When something is important you get help from experts. In this case it’s the Saulteau and West Moberly First Nations. They are the only people who have successfully rehabilitated a mountain caribou herd. They have treaty rights to hunt and manage the caribou. Their hard work, initiative and vast amount of resources have brought herds back from the edge of extinction. If caribou are to be saved these people hold the key. If they lived and worked in Prince George, and were white like Palmer and I, they’d be hailed as heroes for preventing a massive federally-mandated shut down. Instead the racists among us lit their own hair on fire. Palmer was there to print their grievances.

 

Also… the caribou

Palmer has been milking the caribou conundrum for ten columns now, but does he actually care about the animal? Apart from demonstrating how out of touch the NDP is on this file the caribou seem to bring no value to him — but they are more than a mere political pawn.

 

What comes next after the majestic mountain caribou fall? Mountain goats? Marten? Fish? Wolverines? Will our grandchildren forgive us for pushing these, or other species, to the brink of extinction?

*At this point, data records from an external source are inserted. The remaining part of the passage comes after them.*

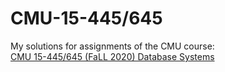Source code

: # CMU-15-445/645
My solutions for assignments of the CMU course:  
[CMU 15-445/645 (FaLL 2020) Database Systems](https://15445.courses.cs.cmu.edu/fall2020/)
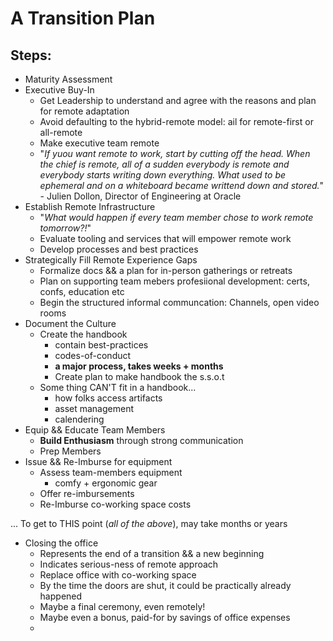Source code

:# A Transition Plan
## Steps:
- Maturity Assessment
- Executive Buy-In
  - Get Leadership to understand and agree with the reasons and plan for remote adaptation
  - Avoid defaulting to the hybrid-remote model: ail for remote-first or all-remote
  - Make executive team remote
  - "_If yuou want remote to work, start by cutting off the head. When the chief is remote, all of a sudden everybody is remote and everybody starts writing down everything. What used to be ephemeral and on a whiteboard became writtend down and stored._" - Julien Dollon, Director of Engineering at Oracle
- Establish Remote Infrastructure
  - "_What would happen if every team member chose to work remote tomorrow?!_"
  - Evaluate tooling and services that will empower remote work
  - Develop processes and best practices
- Strategically Fill Remote Experience Gaps
  - Formalize docs && a plan for in-person gatherings or retreats
  - Plan on supporting team mebers profesiional development: certs, confs, education etc
  - Begin the structured informal communcation: Channels, open video rooms
- Document the Culture
  - Create the handbook
    - contain best-practices
    - codes-of-conduct
    - **a major process, takes weeks + months**
    - Create plan to make handbook the s.s.o.t
  - Some thing CAN'T fit in a handbook...
    - how folks access artifacts
    - asset management
    - calendering
- Equip && Educate Team Members
  - **Build Enthusiasm** through strong communication
  - Prep Members
- Issue && Re-Imburse for equipment
  - Assess team-members equipment
    - comfy + ergonomic gear
  - Offer re-imbursements
  - Re-Imburse co-working space costs

... To get to THIS point (_all of the above_), may take months or years

- Closing the office
  - Represents the end of a transition && a new beginning
  - Indicates serious-ness of remote approach
  - Replace office with co-working space
  - By the time the doors are shut, it could be practically already happened
  - Maybe a final ceremony, even remotely!
  - Maybe even a bonus, paid-for by savings of office expenses
  - 
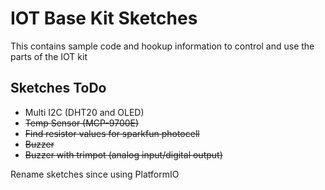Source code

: # IOT Base Kit Sketches

This contains sample code and hookup information to control and use the parts of the IOT kit

## Sketches ToDo

* Multi I2C (DHT20 and OLED)
* ~~Temp Sensor (MCP-9700E)~~
* ~~Find resistor values for sparkfun photocell~~
* ~~Buzzer~~
* ~~Buzzer with trimpot (analog input/digital output)~~

Rename sketches since using PlatformIO
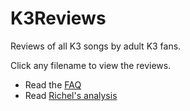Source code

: # K3Reviews

Reviews of all K3 songs by adult K3 fans.

Click any filename to view the reviews.

 * Read the [FAQ](K3Faq.md)
 * Read [Richel's analysis](AnalysisRichel.md)
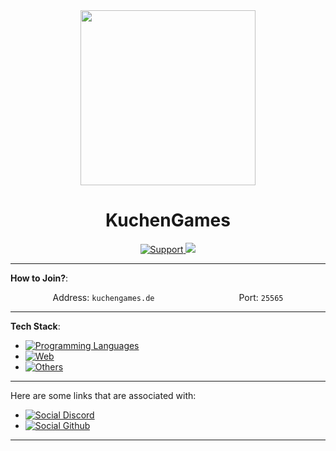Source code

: <div align="center">
  <img width="280" height="280" src="https://cdn.discordapp.com/attachments/1128067605870157924/1129448303562592326/KuchenGames_Logo.png"/>
</div>
<div align="center">
    <h1>KuchenGames</h1>
    <a href="https://discord.kuchengames.de">
        <img src="https://img.shields.io/discord/993855292448198756.svg?colorB=Blue&logo=discord&label=Support&style=for-the-badge" alt="Support">
    </a>
    <a href="https://github.com/KuchenGamesDE/.github/issues">
        <img src="https://img.shields.io/github/issues/KuchenGamesDE/.github.svg?style=for-the-badge">
    </a>
    <br>
</div>

---

**How to Join?**:

<div style="display:flex;flex-direction:row;width:100%;align-items:center;justify-content:space-around;">
    <span>Address: <code>kuchengames.de</code></span>
    <span>Port: <code>25565</code></span>
</div>

---

**Tech Stack**:

- [![Programming Languages](https://skillicons.dev/icons?i=js,html,css,java)](https://skillicons.dev)
- [![Web](https://skillicons.dev/icons?i=react,vite,tailwind,nodejs,express)](https://skillicons.dev)
- [![Others](https://skillicons.dev/icons?i=nodejs,express,maven,gradle,mongo,redis,git,linux,docker)](https://skillicons.dev)

---

Here are some links that are associated with:
- [![Social Discord](https://skillicons.dev/icons?i=discord)](https://discord.kuchengames.de)
- [![Social Github](https://skillicons.dev/icons?i=github)](https://github.com/KuchenGamesDE)

---
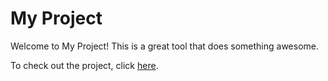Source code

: # My Project

Welcome to My Project! This is a great tool that does something awesome.

To check out the project, click [here](https://shop-psi-two.vercel.app/).




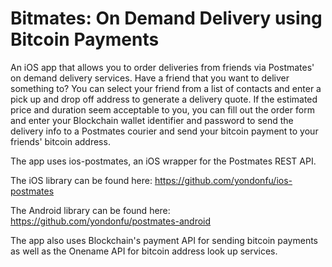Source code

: # Bitmates: On Demand Delivery using Bitcoin Payments

An iOS app that allows you to order deliveries from friends via Postmates' on demand delivery services. Have a friend that you want to deliver something to? You can select your friend from a list of contacts and enter a pick up and drop off address to generate a delivery quote. If the estimated price and duration seem acceptable to you, you can fill out the order form and enter your Blockchain wallet identifier and password to send the delivery info to a Postmates courier and send your bitcoin payment to your friends' bitcoin address.

The app uses ios-postmates, an iOS wrapper for the Postmates REST API.

The iOS library can be found here: https://github.com/yondonfu/ios-postmates

The Android library can be found here: https://github.com/yondonfu/postmates-android

The app also uses Blockchain's payment API for sending bitcoin payments as well as the Onename API for bitcoin address look up services.

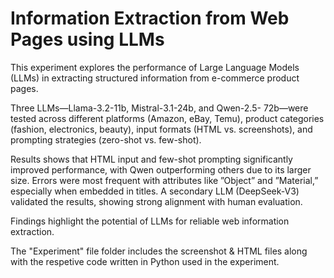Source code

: # Information Extraction from Web Pages using LLMs
This experiment explores the performance of Large Language
Models (LLMs) in extracting structured information from e-commerce product
pages.

Three LLMs—Llama-3.2-11b, Mistral-3.1-24b, and Qwen-2.5-
72b—were tested across different platforms (Amazon, eBay, Temu), product
categories (fashion, electronics, beauty), input formats (HTML vs. screenshots),
and prompting strategies (zero-shot vs. few-shot).

Results shows that HTML input and few-shot prompting significantly improved performance,
with Qwen outperforming others due to its larger size. Errors were
most frequent with attributes like ”Object” and ”Material,” especially when
embedded in titles. A secondary LLM (DeepSeek-V3) validated the results,
showing strong alignment with human evaluation. 

Findings highlight the potential of LLMs for reliable web information extraction.

The "Experiment" file folder includes the screenshot & HTML files along with the respetive code written in Python used in the experiment.
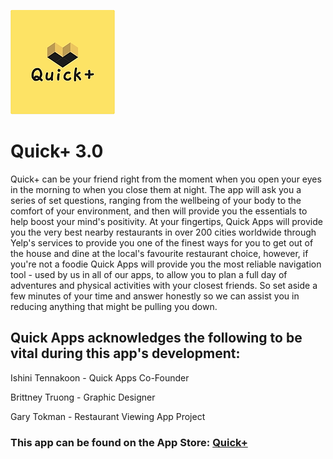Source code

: ![Quick+ Logo](https://github.com/PhuocThienTran/Quick-/blob/master/QuickCare/Assets.xcassets/AppIcon.appiconset/167.png) 
# Quick+ 3.0
Quick+ can be your friend right from the moment when you open your eyes in the morning to when you close them at night. The app will ask you a series of set questions, ranging from the wellbeing of your body to the comfort of your environment, and then will provide you the essentials to help boost your mind's positivity. At your fingertips, Quick Apps will provide you the very best nearby restaurants in over 200 cities worldwide through Yelp's services to provide you one of the finest ways for you to get out of the house and dine at the local's favourite restaurant choice, however, if you're not a foodie Quick Apps will provide you the most reliable navigation tool - used by us in all of our apps, to allow you to plan a full day of adventures and physical activities with your closest friends. So set aside a few minutes of your time and answer honestly so we can assist you in reducing anything that might be pulling you down.


## Quick Apps acknowledges the following to be vital during this app's development:

Ishini Tennakoon - Quick Apps Co-Founder

Brittney Truong - Graphic Designer 

Gary Tokman - Restaurant Viewing App Project

### This app can be found on the App Store: [Quick+](https://apps.apple.com/au/app/quick-apps/id1505523551)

The efforts to save caribou is about preserving who we are in the North. It’s about balancing societal needs and the needs of wild things. Sadly the effort to save the caribou and the consultation around it has been interpreted through a racist, partisan, fear-filled lens at the exact moment the forest industry is imploding. If we want to create more forestry jobs while reducing our impact on the landscape we absolutely can, it has nothing to do with caribou. It has to do with a job-based approach to forestry and manufacturing.

In times like this we call on the wise, sometimes the lettered, to help us find our way. I’m calling on Vaughn Palmer to revisit the caribou file, to examine how racism has framed his take on it from the beginning. Visit the Saulteau and West Moberly bands Vaughn. See their work towards saving the caribou. Oh, and it would be nice to hear more about forest policy that turns trees into jobs not just quarterly earnings.